● Task instructions: Scan the lines below and report each one containing "with" by copying it.

****

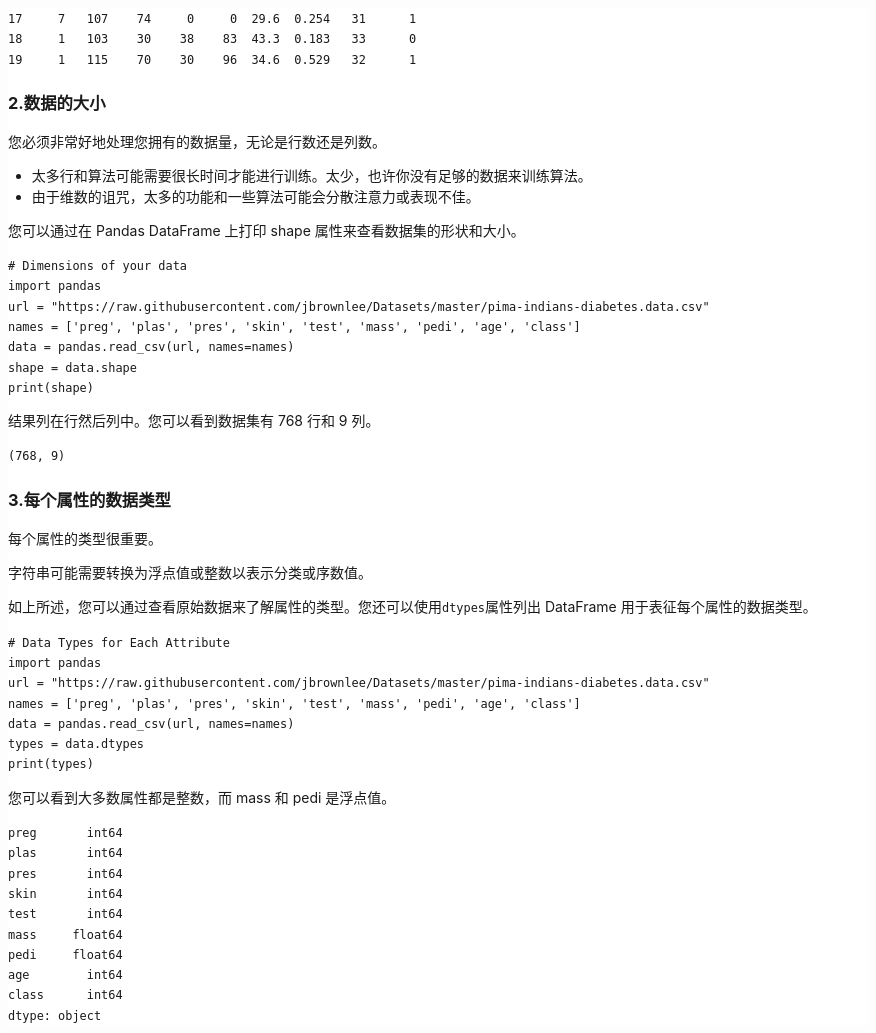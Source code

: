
 ```
17     7   107    74     0     0  29.6  0.254   31      1
18     1   103    30    38    83  43.3  0.183   33      0
19     1   115    70    30    96  34.6  0.529   32      1
```

### 2.数据的大小

您必须非常好地处理您拥有的数据量，无论是行数还是列数。

*   太多行和算法可能需要很长时间才能进行训练。太少，也许你没有足够的数据来训练算法。
*   由于维数的诅咒，太多的功能和一些算法可能会分散注意力或表现不佳。

您可以通过在 Pandas DataFrame 上打印 shape 属性来查看数据集的形状和大小。

```
# Dimensions of your data
import pandas
url = "https://raw.githubusercontent.com/jbrownlee/Datasets/master/pima-indians-diabetes.data.csv"
names = ['preg', 'plas', 'pres', 'skin', 'test', 'mass', 'pedi', 'age', 'class']
data = pandas.read_csv(url, names=names)
shape = data.shape
print(shape)
```

结果列在行然后列中。您可以看到数据集有 768 行和 9 列。

```
(768, 9)
```

### 3.每个属性的数据类型

每个属性的类型很重要。

字符串可能需要转换为浮点值或整数以表示分类或序数值。

如上所述，您可以通过查看原始数据来了解属性的类型。您还可以使用`dtypes`属性列出 DataFrame 用于表征每个属性的数据类型。

```
# Data Types for Each Attribute
import pandas
url = "https://raw.githubusercontent.com/jbrownlee/Datasets/master/pima-indians-diabetes.data.csv"
names = ['preg', 'plas', 'pres', 'skin', 'test', 'mass', 'pedi', 'age', 'class']
data = pandas.read_csv(url, names=names)
types = data.dtypes
print(types)
```

您可以看到大多数属性都是整数，而 mass 和 pedi 是浮点值。

```
preg       int64
plas       int64
pres       int64
skin       int64
test       int64
mass     float64
pedi     float64
age        int64
class      int64
dtype: object
```
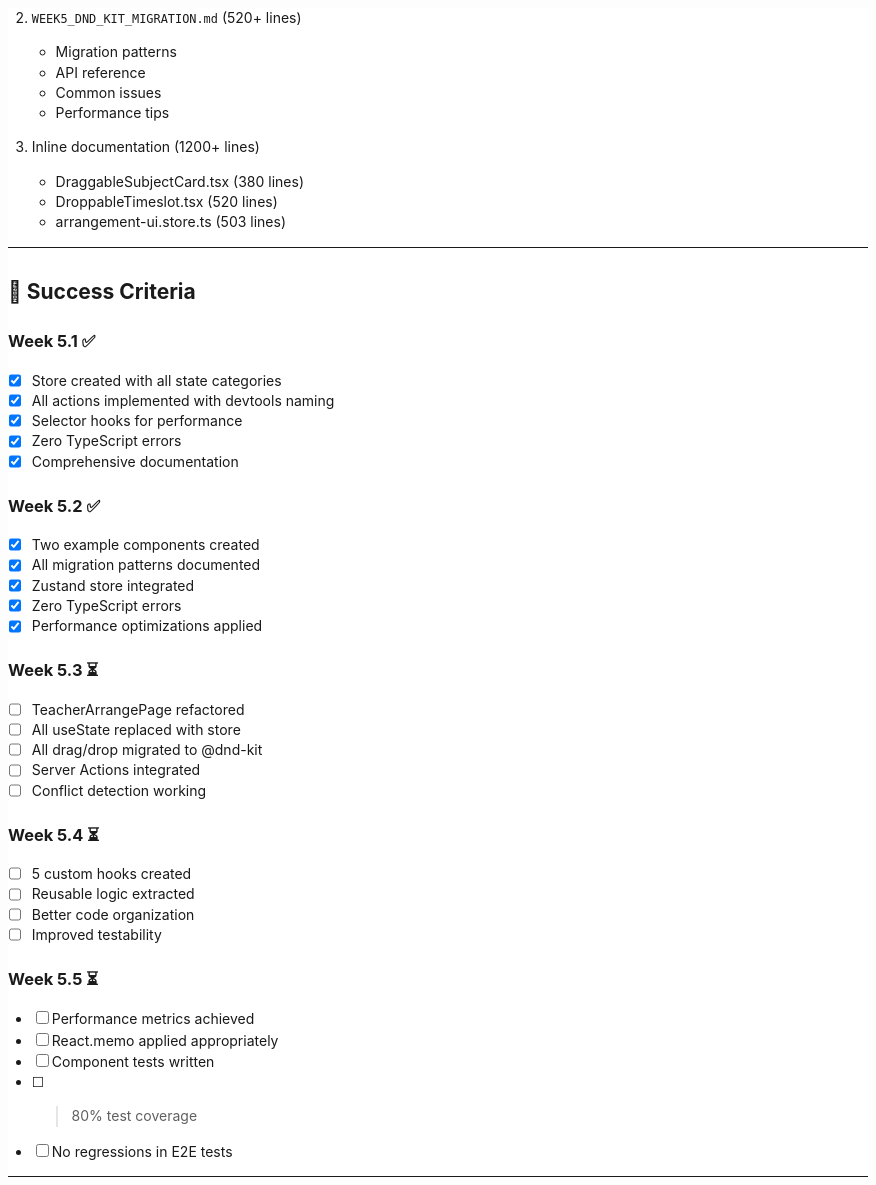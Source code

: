 2. `WEEK5_DND_KIT_MIGRATION.md` (520+ lines)
   - Migration patterns
   - API reference
   - Common issues
   - Performance tips

3. Inline documentation (1200+ lines)
   - DraggableSubjectCard.tsx (380 lines)
   - DroppableTimeslot.tsx (520 lines)
   - arrangement-ui.store.ts (503 lines)

---

## 🎯 Success Criteria

### Week 5.1 ✅
- [x] Store created with all state categories
- [x] All actions implemented with devtools naming
- [x] Selector hooks for performance
- [x] Zero TypeScript errors
- [x] Comprehensive documentation

### Week 5.2 ✅
- [x] Two example components created
- [x] All migration patterns documented
- [x] Zustand store integrated
- [x] Zero TypeScript errors
- [x] Performance optimizations applied

### Week 5.3 ⏳
- [ ] TeacherArrangePage refactored
- [ ] All useState replaced with store
- [ ] All drag/drop migrated to @dnd-kit
- [ ] Server Actions integrated
- [ ] Conflict detection working

### Week 5.4 ⏳
- [ ] 5 custom hooks created
- [ ] Reusable logic extracted
- [ ] Better code organization
- [ ] Improved testability

### Week 5.5 ⏳
- [ ] Performance metrics achieved
- [ ] React.memo applied appropriately
- [ ] Component tests written
- [ ] >80% test coverage
- [ ] No regressions in E2E tests

---
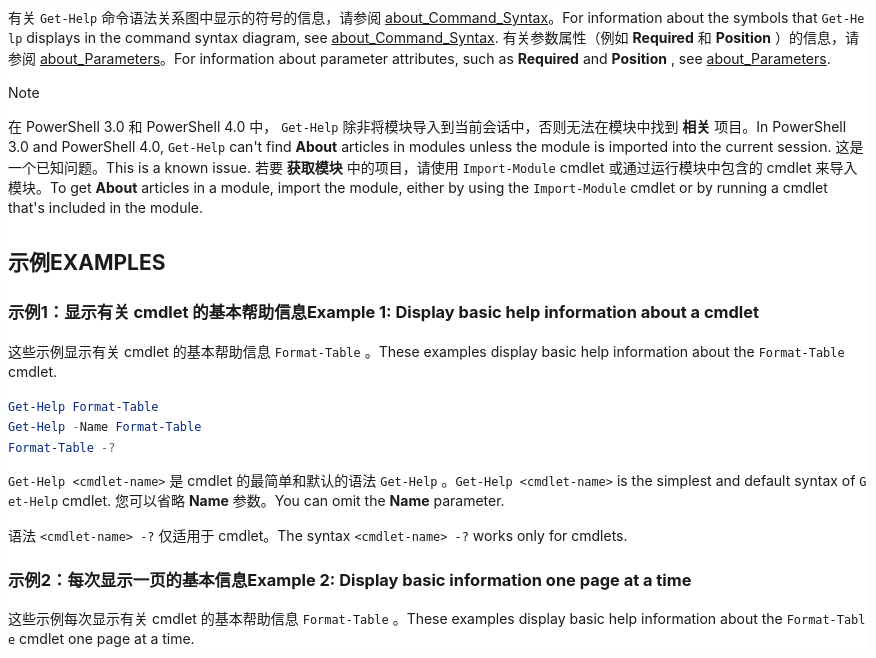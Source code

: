 <span data-ttu-id="4e65c-137">有关 `Get-Help` 命令语法关系图中显示的符号的信息，请参阅 [about_Command_Syntax](./About/about_Command_Syntax.md)。</span><span class="sxs-lookup"><span data-stu-id="4e65c-137">For information about the symbols that `Get-Help` displays in the command syntax diagram, see [about_Command_Syntax](./About/about_Command_Syntax.md).</span></span>
<span data-ttu-id="4e65c-138">有关参数属性（例如 **Required** 和 **Position** ）的信息，请参阅 [about_Parameters](./About/about_Parameters.md)。</span><span class="sxs-lookup"><span data-stu-id="4e65c-138">For information about parameter attributes, such as **Required** and **Position** , see [about_Parameters](./About/about_Parameters.md).</span></span>

>[!NOTE]
> <span data-ttu-id="4e65c-139">在 PowerShell 3.0 和 PowerShell 4.0 中， `Get-Help` 除非将模块导入到当前会话中，否则无法在模块中找到 **相关** 项目。</span><span class="sxs-lookup"><span data-stu-id="4e65c-139">In PowerShell 3.0 and PowerShell 4.0, `Get-Help` can't find **About** articles in modules unless the module is imported into the current session.</span></span> <span data-ttu-id="4e65c-140">这是一个已知问题。</span><span class="sxs-lookup"><span data-stu-id="4e65c-140">This is a known issue.</span></span> <span data-ttu-id="4e65c-141">若要 **获取模块** 中的项目，请使用 `Import-Module` cmdlet 或通过运行模块中包含的 cmdlet 来导入模块。</span><span class="sxs-lookup"><span data-stu-id="4e65c-141">To get **About** articles in a module, import the module, either by using the `Import-Module` cmdlet or by running a cmdlet that's included in the module.</span></span>

## <span data-ttu-id="4e65c-142">示例</span><span class="sxs-lookup"><span data-stu-id="4e65c-142">EXAMPLES</span></span>

### <span data-ttu-id="4e65c-143">示例1：显示有关 cmdlet 的基本帮助信息</span><span class="sxs-lookup"><span data-stu-id="4e65c-143">Example 1: Display basic help information about a cmdlet</span></span>

<span data-ttu-id="4e65c-144">这些示例显示有关 cmdlet 的基本帮助信息 `Format-Table` 。</span><span class="sxs-lookup"><span data-stu-id="4e65c-144">These examples display basic help information about the `Format-Table` cmdlet.</span></span>

```powershell
Get-Help Format-Table
Get-Help -Name Format-Table
Format-Table -?
```

<span data-ttu-id="4e65c-145">`Get-Help <cmdlet-name>` 是 cmdlet 的最简单和默认的语法 `Get-Help` 。</span><span class="sxs-lookup"><span data-stu-id="4e65c-145">`Get-Help <cmdlet-name>` is the simplest and default syntax of `Get-Help` cmdlet.</span></span> <span data-ttu-id="4e65c-146">您可以省略 **Name** 参数。</span><span class="sxs-lookup"><span data-stu-id="4e65c-146">You can omit the **Name** parameter.</span></span>

<span data-ttu-id="4e65c-147">语法 `<cmdlet-name> -?` 仅适用于 cmdlet。</span><span class="sxs-lookup"><span data-stu-id="4e65c-147">The syntax `<cmdlet-name> -?` works only for cmdlets.</span></span>

### <span data-ttu-id="4e65c-148">示例2：每次显示一页的基本信息</span><span class="sxs-lookup"><span data-stu-id="4e65c-148">Example 2: Display basic information one page at a time</span></span>

<span data-ttu-id="4e65c-149">这些示例每次显示有关 cmdlet 的基本帮助信息 `Format-Table` 。</span><span class="sxs-lookup"><span data-stu-id="4e65c-149">These examples display basic help information about the `Format-Table` cmdlet one page at a time.</span></span>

****

● Problem solution:
- [x] Store created with all state categories
- [x] All actions implemented with devtools naming
- [ ] All useState replaced with store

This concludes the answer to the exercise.